+++ EXCERPTED RECORDS

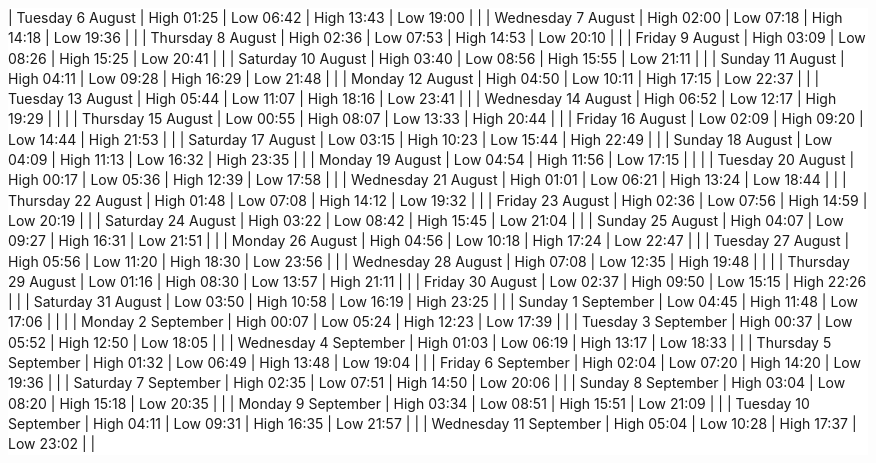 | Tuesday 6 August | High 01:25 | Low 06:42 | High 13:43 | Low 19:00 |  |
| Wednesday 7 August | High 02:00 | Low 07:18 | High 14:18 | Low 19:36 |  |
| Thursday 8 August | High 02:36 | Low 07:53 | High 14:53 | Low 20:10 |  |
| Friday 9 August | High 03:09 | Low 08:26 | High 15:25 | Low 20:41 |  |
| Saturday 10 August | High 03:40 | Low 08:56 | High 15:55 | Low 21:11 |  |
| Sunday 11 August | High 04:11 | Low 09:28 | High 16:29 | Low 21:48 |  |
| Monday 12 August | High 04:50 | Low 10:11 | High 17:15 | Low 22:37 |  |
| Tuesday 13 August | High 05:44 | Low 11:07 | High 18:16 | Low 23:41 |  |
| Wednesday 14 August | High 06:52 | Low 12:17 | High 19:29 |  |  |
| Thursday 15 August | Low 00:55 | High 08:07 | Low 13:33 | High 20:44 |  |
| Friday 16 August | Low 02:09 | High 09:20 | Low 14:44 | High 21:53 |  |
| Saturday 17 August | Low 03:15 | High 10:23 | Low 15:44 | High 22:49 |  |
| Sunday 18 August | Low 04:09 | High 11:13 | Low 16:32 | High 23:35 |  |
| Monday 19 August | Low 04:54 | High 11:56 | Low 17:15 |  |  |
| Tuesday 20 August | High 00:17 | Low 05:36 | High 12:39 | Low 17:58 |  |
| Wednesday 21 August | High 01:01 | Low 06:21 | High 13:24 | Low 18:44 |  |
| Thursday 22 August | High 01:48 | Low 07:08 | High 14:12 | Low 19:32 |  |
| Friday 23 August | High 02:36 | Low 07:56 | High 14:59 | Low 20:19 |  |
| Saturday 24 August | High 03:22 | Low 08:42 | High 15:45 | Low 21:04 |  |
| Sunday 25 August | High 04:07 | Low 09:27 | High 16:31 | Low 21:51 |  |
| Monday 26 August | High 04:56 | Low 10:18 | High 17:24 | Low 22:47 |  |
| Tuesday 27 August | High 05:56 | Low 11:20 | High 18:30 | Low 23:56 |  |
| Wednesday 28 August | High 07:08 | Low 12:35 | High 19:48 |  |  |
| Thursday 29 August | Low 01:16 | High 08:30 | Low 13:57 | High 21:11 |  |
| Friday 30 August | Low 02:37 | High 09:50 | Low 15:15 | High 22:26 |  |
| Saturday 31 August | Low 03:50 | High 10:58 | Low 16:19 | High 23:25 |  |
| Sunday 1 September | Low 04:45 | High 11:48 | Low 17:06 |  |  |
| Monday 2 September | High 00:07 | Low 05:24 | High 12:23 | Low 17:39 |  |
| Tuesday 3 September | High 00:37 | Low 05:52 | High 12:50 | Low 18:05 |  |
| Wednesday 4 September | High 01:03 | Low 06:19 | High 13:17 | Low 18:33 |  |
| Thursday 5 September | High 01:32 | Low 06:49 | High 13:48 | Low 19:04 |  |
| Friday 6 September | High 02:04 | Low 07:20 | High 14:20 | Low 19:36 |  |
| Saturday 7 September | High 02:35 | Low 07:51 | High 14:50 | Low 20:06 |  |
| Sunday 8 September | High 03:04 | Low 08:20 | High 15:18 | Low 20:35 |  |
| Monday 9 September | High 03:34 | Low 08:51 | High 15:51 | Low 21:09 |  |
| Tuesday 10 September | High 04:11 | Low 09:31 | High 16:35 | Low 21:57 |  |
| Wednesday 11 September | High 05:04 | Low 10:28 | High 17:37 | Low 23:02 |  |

++++++

From the listing above, the lines starting with the one that has "Tuesday 27 August" and running through the one that has "Thursday 29 August" should be copied exactly, ends included.

◆ **THE COMPLETED TASK**
| Tuesday 27 August | High 05:56 | Low 11:20 | High 18:30 | Low 23:56 |  |
| Wednesday 28 August | High 07:08 | Low 12:35 | High 19:48 |  |  |
| Thursday 29 August | Low 01:16 | High 08:30 | Low 13:57 | High 21:11 |  |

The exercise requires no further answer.